The temptation to describe this situation as hopeless calls to mind Cornel West’s recent rhetorical barrage, directed at Ta-Nehisi Coates. West’s censure emphasized the language with which racial brutality is addressed: whether it’s accepted or contested, passively absorbed or proactively fought. West claimed that Coates had fetishized white supremacy; by adopting an anguished voice, the charge read, Coates had exacerbated a narrative of victimhood rather than bolstering the capacity of African Americans to “fight back.” In response, the younger writer offered examples of his own critiques directed at the relationship between capitalist power structures and racism, as well as Barack Obama’s murderous drone campaigns. All the same, West’s larger point was made; though a perfectly human response to tragedy, despondency can be a tool of writerly fetishization: prone to devolving into an opioid melancholy that blocks our capacity to analyze and act. She is Spitting a Mouthful of Stars gives poetic voice to the ethos of resistance called for by West. Its serene, starry backdrop does not diminish its fighting power. Quite the contrary: Scofield’s reverence for Indigenous souls, callously and idiotically slighted, has both truth and morale on its side.

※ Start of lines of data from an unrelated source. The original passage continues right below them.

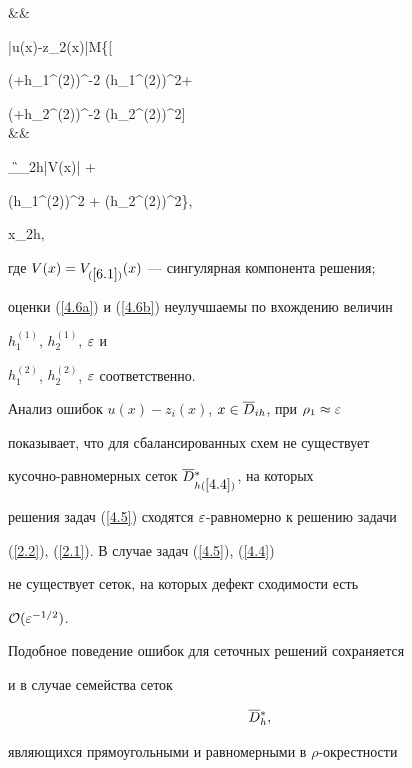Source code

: %


&& \hspace*{-1cm} \no


|u(x)-z_2(x)|\le M\{[


(\eps+h_1^{(2)})^{-2} (h_1^{(2)})^2+


(\eps+h_2^{(2)})^{-2} (h_2^{(2)})^2]\times \\[1ex]


&& \label{4.6b}


\hspace*{3cm} 


\times \max\limits_{\G_{2h}}|V(x)| +


(h_1^{(2)})^2 + (h_2^{(2)})^2\}, \quad


x\in \Db_{2h}, \hspace*{1cm}


\eeq


\eeqs


где $V(x)=V_{(\ref{6.1})}(x)$ --- сингулярная компонента решения;


оценки (\ref{4.6a}) и (\ref{4.6b}) неулучшаемы по вхождению величин


$h_1^{(1)}$, $h_2^{(1)}$, $\eps$ и


$h_1^{(2)}$, $h_2^{(2)}$, $\eps$ соответственно.





Анализ ошибок $u(x)-z_i(x)$, $x\in \Db_{ih}$, при $\rho_1\approx \eps$


показывает, что для сбалансированных схем не существует


кусочно-равномерных сеток $\Db{}^{*}_{h(\ref{4.4})}$, на которых


решения задач (\ref{4.5}) сходятся $\eps$-равномерно к решению задачи


(\ref{2.2}), (\ref{2.1}). В случае задач (\ref{4.5}), (\ref{4.4})


не существует сеток, на которых дефект сходимости есть


$\Oh{\eps^{-1/2}}$.


Подобное поведение ошибок для сеточных решений сохраняется


и в случае семейства сеток


\begin{equation} \label{4.7}


\Db{}_h^{*},


\end{equation}


являющихся прямоугольными и равномерными в $\rho$-окрестности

Resistance takes mysterious and sometimes beautiful forms – here, in so many incantations, written over starlight. This isn’t to suggest that we should elide the profound ugliness that occasioned it: “starlight tour” was also the name given to the Saskatoon police practice of abandoning Indigenous men in the rural, often-deadly winter night. It was -28 degrees Celsius on the night that Neil Stonechild was killed in this manner.
As much as violence itself, though, the lives taken call for un-forgetting. Admittedly, this is a strange verb. But it seems more useful than plain “remembrance.” Better than passive recollection, unforgetting suggests an ability – shared with Scofield’s poem – to proactively change the linguistic conventions through which lives disappear – or remain.